According to a recent Eurostat report there is wide discrepancy between level of skills in different countries in Europe. INSEAD’s Lanvin argues that in addition to developing a pyramid of skills, Europe has to make structural employment reforms to allow the skills gap to disappear. “Mobility and flexibility is not as high as it should be. If we don’t make European labour markets more efficient we will not get the benefits from any skills policy we can think of. What we look for is not skills per se but employable skills.” And those skills need to be able to travel freely to plug regional skills gaps. By 2015 it is estimated that in Europe there will be between 400,000 and 700,000 unfilled vacancies in the IT sector alone. “That says a lot about the ability of EU schools and universities to create the skills now needed by various sectors.”

The volume of talent

That point is also echoed by the TATA CEO. “The issue is not just the quality that is there. The issue is the scale – do you have enough of them? Or are they located in the places you need them. Also are we investing enough in education so we can build the scale?”

The scale of a highly skilled workforce is one of the reasons why Chinese conglomerate Huawei has successfully made inroads into global markets so quickly. The European Vice President, Ken Lao, claims that they have the biggest R&D resource in the world with half their 140,000 staff working in R&D in huge centres of excellence in China and India. “We have two advantages. One is a cost advantage but the other is the volume of educated people that we employ. Every year, [we have access to] more than two million engineering graduates. We invite a lot of local talent in Europe to see how we do it [in emerging economies].”

Jerónimo Calderón is the 27 year-old executive director of Euforia, a social enterprise based in Geneva, which aims to engage adolescents / those early in their career with mainstream business by bridging the generation gap. “I’m very focussed on the individual empowerment of young people. I don’t see a lack of skills.
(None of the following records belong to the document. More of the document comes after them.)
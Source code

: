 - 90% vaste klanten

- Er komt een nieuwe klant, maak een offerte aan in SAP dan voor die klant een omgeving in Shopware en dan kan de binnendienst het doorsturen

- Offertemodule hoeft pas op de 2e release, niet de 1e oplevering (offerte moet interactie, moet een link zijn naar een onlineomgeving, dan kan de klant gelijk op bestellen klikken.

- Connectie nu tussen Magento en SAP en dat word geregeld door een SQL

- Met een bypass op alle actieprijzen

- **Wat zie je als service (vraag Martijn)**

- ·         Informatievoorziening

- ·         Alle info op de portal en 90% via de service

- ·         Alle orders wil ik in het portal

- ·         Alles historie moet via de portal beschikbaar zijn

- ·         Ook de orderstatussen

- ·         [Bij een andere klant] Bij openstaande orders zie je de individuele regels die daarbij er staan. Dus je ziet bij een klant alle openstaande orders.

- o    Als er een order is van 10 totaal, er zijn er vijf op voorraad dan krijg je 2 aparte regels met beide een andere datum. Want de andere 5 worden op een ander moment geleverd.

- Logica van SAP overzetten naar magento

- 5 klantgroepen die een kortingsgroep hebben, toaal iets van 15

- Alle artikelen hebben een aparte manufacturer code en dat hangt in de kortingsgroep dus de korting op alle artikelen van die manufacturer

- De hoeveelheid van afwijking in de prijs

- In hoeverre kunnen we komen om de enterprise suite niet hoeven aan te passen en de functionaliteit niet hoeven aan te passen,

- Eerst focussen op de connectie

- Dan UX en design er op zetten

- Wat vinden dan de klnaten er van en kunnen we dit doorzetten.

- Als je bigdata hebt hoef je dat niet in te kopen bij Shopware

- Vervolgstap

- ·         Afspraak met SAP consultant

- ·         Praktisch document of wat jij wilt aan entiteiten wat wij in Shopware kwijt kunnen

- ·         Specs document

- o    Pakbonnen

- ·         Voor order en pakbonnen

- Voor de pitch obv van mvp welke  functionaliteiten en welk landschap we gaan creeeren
Youth has always been the holder of innovation. The great inventions were always made by people in their twenties. But this innovation is not going to go anywhere unless this youthful innovation is going to tap into the experience of other generations to develop and scale it.”

Euforia is not only facilitating the integration of new skills into the business world, but also harnessing the passion and enthusiasm of a new generation of innovators. “There’s a condescending view that we are the lost generation; that we lack the skills and the motivation. So we are trying to create a framework that enables people to be passionate about social and environmental issues. We show them how they can make a valuable contribution. We also help find the kind of skills that allow them to find a job and the businesses can then benefit from all that creativity and ideas.”

With a quarter of under 25s in Europe unemployed, there is a pressing need to not only create new jobs but also to harness the talent and resources of the younger generation to create new kinds of jobs. The message at the European Business Summit was also clear that Europe has to create sustainable long term links with the emerging economies and develop a flexible global mindset. A sustainable future cannot be achieved by creating a fortress mindset in which the only priority is deficit reduction.

TCS CEO Chandrasekaran, whose group manages a multinational team of 248,000 professionals, believes that a skills led, job rich recovery can only happen if there is a two-way flow of people, skills and innovation between the developed and emerging markets. “Skills and talent have become global phenomena. Talent is always going to be leveraged, no matter where it comes from. With advent of the internet and new tools available today, we’re going to see the global workforce becoming more integrated. So I think boundaries are going to become less relevant.”

INSEAD’s Bruno Lanvin agrees that businesses and governments need to adopt a flexible global mindset. “It’s not just what east or west learns from each other. We have to accept it’s less about brains and more about minds. With the right mind set we should be able to learn from each other and do the right things.”